LYNN — Two weeks after opening its doors, the Phoenix Food Hub has hit the ground running towards its overarching goals: expanding access to healthy food and knowledge of healthy eating to the community.
Originally constructed as a marketplace in 1916, 8 Silsbee St. was at one time home to the JB Blood Company, which operated in Lynn for around 50 years. More recently, the Greater Lynn Senior Services (GLSS) partnered with the city’s Food Security Task Force, Catholic Charities of Boston and more than 14 contributing non-profits to transform the space into a multifaceted food access mecca.
Dozens lined up on the ground floor of the Phoenix Food Hub Wednesday afternoon to await access to Catholic Charities’ 3,600 square-foot food pantry — just one section of the food hub. Right next door lives a newly installed teaching kitchen, courtesy of a $1.85 million community health grant from Mass General Brigham.
“Somebody that goes to a food pantry and gets food, that’s the first step in the process. But if you don’t have access to a kitchen to cook the food, or if you don’t have the knowledge and skill set to be able to cook the food, then it really just, it’s all for naught, it goes to waste,” Salem Hospital Director of Community Health Tina McLoughlin said. “We want to be able to provide the community with a place where they can learn from chefs from all different ethnic backgrounds how to prepare fresh produce in ways that are culturally relevant to the residents of Lynn.”
McLoughlin said that by supporting the Phoenix Food Hub, Mass General physicians can better assist patients facing dietary or nutritional health problems.
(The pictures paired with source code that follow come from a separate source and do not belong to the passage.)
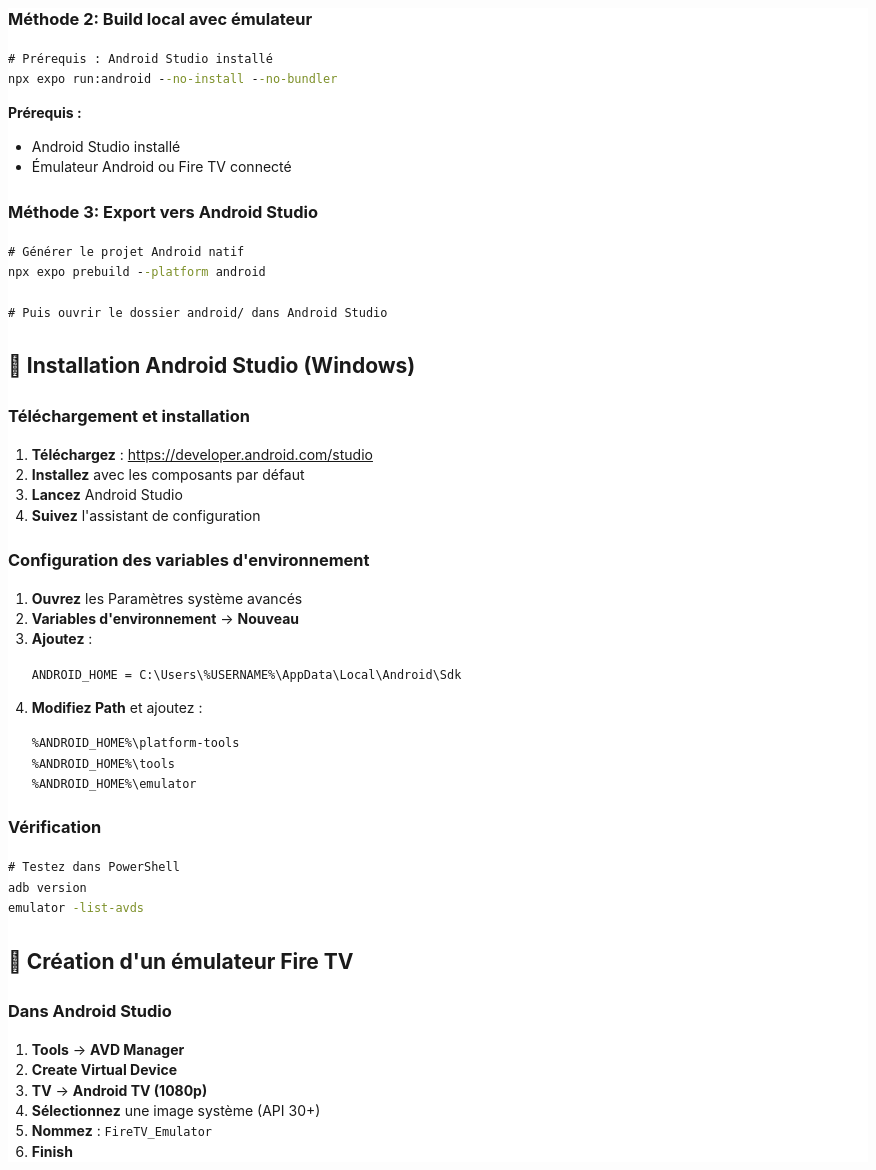 ### Méthode 2: Build local avec émulateur
```cmd
# Prérequis : Android Studio installé
npx expo run:android --no-install --no-bundler
```

**Prérequis :**
- Android Studio installé
- Émulateur Android ou Fire TV connecté

### Méthode 3: Export vers Android Studio
```cmd
# Générer le projet Android natif
npx expo prebuild --platform android

# Puis ouvrir le dossier android/ dans Android Studio
```

## 🔧 Installation Android Studio (Windows)

### Téléchargement et installation
1. **Téléchargez** : https://developer.android.com/studio
2. **Installez** avec les composants par défaut
3. **Lancez** Android Studio
4. **Suivez** l'assistant de configuration

### Configuration des variables d'environnement
1. **Ouvrez** les Paramètres système avancés
2. **Variables d'environnement** → **Nouveau**
3. **Ajoutez** :
   ```
   ANDROID_HOME = C:\Users\%USERNAME%\AppData\Local\Android\Sdk
   ```
4. **Modifiez Path** et ajoutez :
   ```
   %ANDROID_HOME%\platform-tools
   %ANDROID_HOME%\tools
   %ANDROID_HOME%\emulator
   ```

### Vérification
```cmd
# Testez dans PowerShell
adb version
emulator -list-avds
```

## 📱 Création d'un émulateur Fire TV

### Dans Android Studio
1. **Tools** → **AVD Manager**
2. **Create Virtual Device**
3. **TV** → **Android TV (1080p)**
4. **Sélectionnez** une image système (API 30+)
5. **Nommez** : `FireTV_Emulator`
6. **Finish**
“We will be able to refer our patients to this incredible resource in the community,” McLoughlin said. “We know that food is medicine, and that what we eat has one of the most significant impacts on our overall health. By bringing together as many nutrition-related support services as possible under one roof, I think we will undoubtedly achieve measurable improvements in the health of Lynn residents.”
Nick Anander, the nutrition program manager at GLSS, said the one-stop food hub has already seen a wider array of patient referrals from Lynn Community Health Center.
“We had a limited basis on what we could accept for referrals from the Community Health Center, and now it’s become more broad and open. I think we were originally just focusing on hypertension, and now we’re doing more,” Anander said.
Currently, Anander said, GLSS is working to expand its Meals on Wheels grocery delivery program to include non-senior residents. In the future, GLSS plans to use the space to hold weekly winter farmers markets, classes on healthy eating, and cooking demonstrations.
“This is going to be the state-of-the-art teaching kitchen that we’re going to post up to cooking classes, demonstrations, that kind of thing, starting in January,” Anander said.
Since the Catholic Charities’ food pantry opened in October, Anander said the food hub has nearly doubled its meal output over the course of two months.
“We used to do about 250 people — we did 450 last Friday. It just shows that there are so many people that need help in the community, and we hope being here to help them will make a difference,” Anander said.
GLSS Director of Planning and Development Valerie Callahan said that the Phoenix Food Hub came about as a response to the pandemic’s exacerbation of pre-existing food security problems in Lynn.
“The issue of food insecurity was huge during the pandemic. We, at Greater Lynn Senior Services, work with a lot of folks who are vulnerable to begin, and the pandemic just made it that much worse,” Callahan said. “We could see that food and security was a really terrific challenge for all of our populations, in part because of the need for social isolation, but also, because there just wasn’t the economic means to get the food.”
Callahan added that in the next few months, GLSS plans to introduce a database system called Apricot to better track the progress of Phoenix Food Hub’s program participants.
While the newly founded food hub has already seen an influx in volume, Callahan said the program has only just started its growth.
“There’s lots of different rivers of change happening through this, and we’re at the very beginning on all of them,” she said.